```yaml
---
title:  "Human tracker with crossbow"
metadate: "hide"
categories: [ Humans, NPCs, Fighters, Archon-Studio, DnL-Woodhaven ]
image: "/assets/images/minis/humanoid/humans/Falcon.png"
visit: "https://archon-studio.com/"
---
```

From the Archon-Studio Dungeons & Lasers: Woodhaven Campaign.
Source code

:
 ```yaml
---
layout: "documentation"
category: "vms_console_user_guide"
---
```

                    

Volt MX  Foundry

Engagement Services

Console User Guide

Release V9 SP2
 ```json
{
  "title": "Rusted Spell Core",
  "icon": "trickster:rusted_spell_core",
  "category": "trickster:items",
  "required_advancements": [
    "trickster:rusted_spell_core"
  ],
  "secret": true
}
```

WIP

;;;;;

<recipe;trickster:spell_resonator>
——
Your instructions - Count the lines above that contain the word "trickster", and reply with only that number.

Task result - 4